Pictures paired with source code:

####

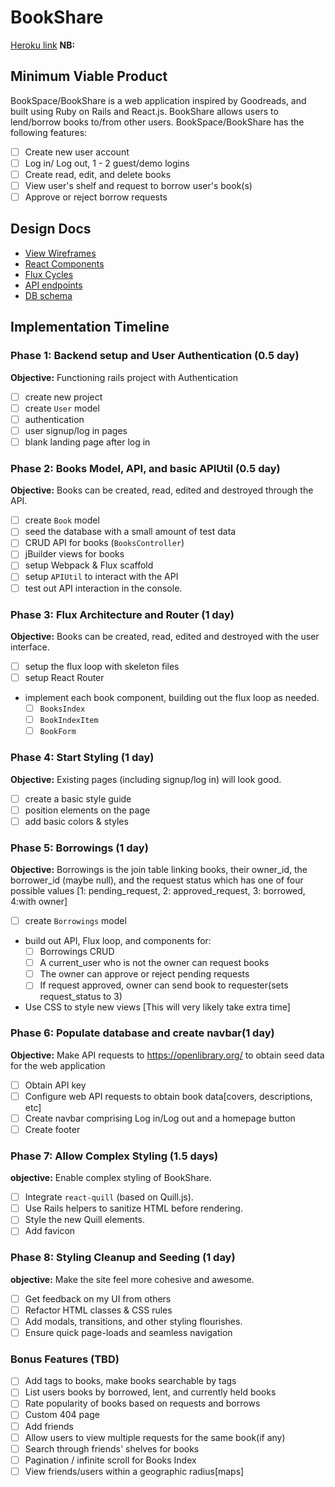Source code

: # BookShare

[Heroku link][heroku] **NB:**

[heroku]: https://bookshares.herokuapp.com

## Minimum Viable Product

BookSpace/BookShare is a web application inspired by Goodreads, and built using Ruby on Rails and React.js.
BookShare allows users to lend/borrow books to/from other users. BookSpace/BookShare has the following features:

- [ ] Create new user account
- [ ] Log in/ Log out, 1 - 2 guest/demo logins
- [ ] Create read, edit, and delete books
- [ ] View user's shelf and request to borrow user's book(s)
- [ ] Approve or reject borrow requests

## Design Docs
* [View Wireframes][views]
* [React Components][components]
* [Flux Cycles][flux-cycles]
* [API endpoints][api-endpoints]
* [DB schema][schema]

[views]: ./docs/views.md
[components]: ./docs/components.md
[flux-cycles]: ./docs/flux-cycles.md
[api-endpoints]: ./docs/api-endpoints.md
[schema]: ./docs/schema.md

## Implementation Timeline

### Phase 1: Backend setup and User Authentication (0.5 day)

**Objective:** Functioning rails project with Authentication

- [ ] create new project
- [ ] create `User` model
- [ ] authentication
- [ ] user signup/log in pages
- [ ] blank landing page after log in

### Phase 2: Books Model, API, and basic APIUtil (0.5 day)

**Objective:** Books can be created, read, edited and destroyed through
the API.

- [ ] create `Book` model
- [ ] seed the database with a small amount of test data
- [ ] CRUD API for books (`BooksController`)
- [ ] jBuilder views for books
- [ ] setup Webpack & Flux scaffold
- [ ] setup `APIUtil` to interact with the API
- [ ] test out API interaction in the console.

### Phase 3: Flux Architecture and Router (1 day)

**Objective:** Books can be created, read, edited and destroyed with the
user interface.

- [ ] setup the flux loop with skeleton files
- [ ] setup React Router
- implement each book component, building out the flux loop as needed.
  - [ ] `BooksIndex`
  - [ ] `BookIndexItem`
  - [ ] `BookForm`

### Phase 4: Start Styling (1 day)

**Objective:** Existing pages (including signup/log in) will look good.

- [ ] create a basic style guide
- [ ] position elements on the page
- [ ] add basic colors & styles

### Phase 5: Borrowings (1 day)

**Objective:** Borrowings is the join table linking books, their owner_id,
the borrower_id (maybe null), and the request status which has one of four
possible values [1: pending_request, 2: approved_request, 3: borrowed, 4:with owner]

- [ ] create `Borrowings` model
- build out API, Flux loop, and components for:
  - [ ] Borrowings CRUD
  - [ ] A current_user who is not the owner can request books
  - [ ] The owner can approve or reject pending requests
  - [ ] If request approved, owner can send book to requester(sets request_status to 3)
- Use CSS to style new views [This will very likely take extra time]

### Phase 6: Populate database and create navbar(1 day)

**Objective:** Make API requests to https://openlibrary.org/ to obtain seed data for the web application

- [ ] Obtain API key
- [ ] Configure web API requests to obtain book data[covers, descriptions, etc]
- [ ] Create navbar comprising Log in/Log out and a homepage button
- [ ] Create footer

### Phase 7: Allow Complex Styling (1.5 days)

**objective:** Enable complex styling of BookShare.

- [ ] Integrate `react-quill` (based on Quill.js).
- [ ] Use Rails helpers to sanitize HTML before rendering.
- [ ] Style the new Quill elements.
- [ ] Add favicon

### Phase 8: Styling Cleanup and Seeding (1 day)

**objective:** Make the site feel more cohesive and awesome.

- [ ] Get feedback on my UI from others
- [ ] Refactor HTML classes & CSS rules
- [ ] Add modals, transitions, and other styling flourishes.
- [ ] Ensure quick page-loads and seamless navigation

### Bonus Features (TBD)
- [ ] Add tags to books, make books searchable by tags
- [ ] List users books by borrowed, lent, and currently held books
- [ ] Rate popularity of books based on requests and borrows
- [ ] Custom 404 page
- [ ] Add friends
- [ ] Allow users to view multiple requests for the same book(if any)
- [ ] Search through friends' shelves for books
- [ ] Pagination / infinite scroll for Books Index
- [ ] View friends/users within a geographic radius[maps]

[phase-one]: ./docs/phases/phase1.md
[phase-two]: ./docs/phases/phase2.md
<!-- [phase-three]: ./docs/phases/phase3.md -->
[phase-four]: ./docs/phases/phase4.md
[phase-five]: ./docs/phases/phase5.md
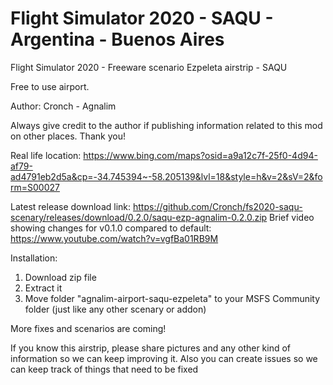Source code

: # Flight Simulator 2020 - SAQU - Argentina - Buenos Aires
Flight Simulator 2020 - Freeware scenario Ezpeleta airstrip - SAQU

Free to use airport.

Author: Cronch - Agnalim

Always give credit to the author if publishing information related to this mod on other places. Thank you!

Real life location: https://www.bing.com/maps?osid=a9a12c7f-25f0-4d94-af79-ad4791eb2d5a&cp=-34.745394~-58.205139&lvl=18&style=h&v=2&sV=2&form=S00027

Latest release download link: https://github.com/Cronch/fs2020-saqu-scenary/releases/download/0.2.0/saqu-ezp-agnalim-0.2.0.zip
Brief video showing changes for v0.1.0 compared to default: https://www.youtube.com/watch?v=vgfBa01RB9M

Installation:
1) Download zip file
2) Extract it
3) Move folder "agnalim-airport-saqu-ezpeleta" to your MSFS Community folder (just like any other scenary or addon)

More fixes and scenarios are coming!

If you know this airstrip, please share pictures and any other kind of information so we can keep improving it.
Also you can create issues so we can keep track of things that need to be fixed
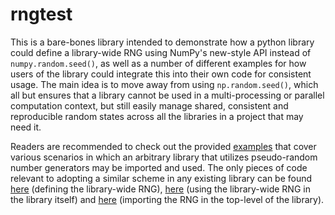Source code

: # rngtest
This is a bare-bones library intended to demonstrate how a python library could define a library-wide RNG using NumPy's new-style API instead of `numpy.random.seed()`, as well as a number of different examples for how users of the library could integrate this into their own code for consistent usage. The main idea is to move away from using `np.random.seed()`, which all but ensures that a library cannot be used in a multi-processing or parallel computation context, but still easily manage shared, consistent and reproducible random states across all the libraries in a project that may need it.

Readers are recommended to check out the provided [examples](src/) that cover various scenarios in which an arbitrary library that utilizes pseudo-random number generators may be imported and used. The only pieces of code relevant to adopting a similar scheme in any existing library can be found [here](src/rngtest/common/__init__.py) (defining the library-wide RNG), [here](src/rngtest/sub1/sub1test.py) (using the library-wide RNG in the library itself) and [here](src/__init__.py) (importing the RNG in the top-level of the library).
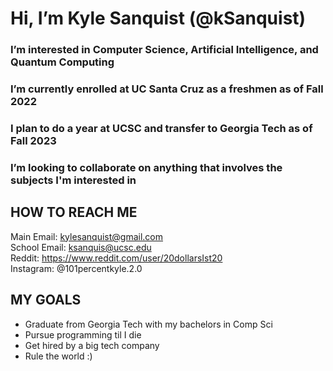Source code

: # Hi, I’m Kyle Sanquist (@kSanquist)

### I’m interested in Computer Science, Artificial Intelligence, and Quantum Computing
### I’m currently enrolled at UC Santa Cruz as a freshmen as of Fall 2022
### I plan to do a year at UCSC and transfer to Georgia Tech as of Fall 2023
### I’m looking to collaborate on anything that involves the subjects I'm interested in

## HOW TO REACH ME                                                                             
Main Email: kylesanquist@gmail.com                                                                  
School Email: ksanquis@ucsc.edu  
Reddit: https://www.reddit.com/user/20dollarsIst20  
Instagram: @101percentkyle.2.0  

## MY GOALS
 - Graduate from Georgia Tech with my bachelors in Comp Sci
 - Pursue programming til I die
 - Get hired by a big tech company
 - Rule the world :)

####

What you will do:
In the entries above, restate word for word the lines between the one holding "### Phase 2: Books" and the one holding "- [ ] If request", inclusive, and nothing besides.

Solution to this task:
### Phase 2: Books Model, API, and basic APIUtil (0.5 day)

**Objective:** Books can be created, read, edited and destroyed through
the API.

- [ ] create `Book` model
- [ ] seed the database with a small amount of test data
- [ ] CRUD API for books (`BooksController`)
- [ ] jBuilder views for books
- [ ] setup Webpack & Flux scaffold
- [ ] setup `APIUtil` to interact with the API
- [ ] test out API interaction in the console.

### Phase 3: Flux Architecture and Router (1 day)

**Objective:** Books can be created, read, edited and destroyed with the
user interface.

- [ ] setup the flux loop with skeleton files
- [ ] setup React Router
- implement each book component, building out the flux loop as needed.
  - [ ] `BooksIndex`
  - [ ] `BookIndexItem`
  - [ ] `BookForm`

### Phase 4: Start Styling (1 day)

**Objective:** Existing pages (including signup/log in) will look good.

- [ ] create a basic style guide
- [ ] position elements on the page
- [ ] add basic colors & styles

### Phase 5: Borrowings (1 day)

**Objective:** Borrowings is the join table linking books, their owner_id,
the borrower_id (maybe null), and the request status which has one of four
possible values [1: pending_request, 2: approved_request, 3: borrowed, 4:with owner]

- [ ] create `Borrowings` model
- build out API, Flux loop, and components for:
  - [ ] Borrowings CRUD
  - [ ] A current_user who is not the owner can request books
  - [ ] The owner can approve or reject pending requests
  - [ ] If request approved, owner can send book to requester(sets request_status to 3)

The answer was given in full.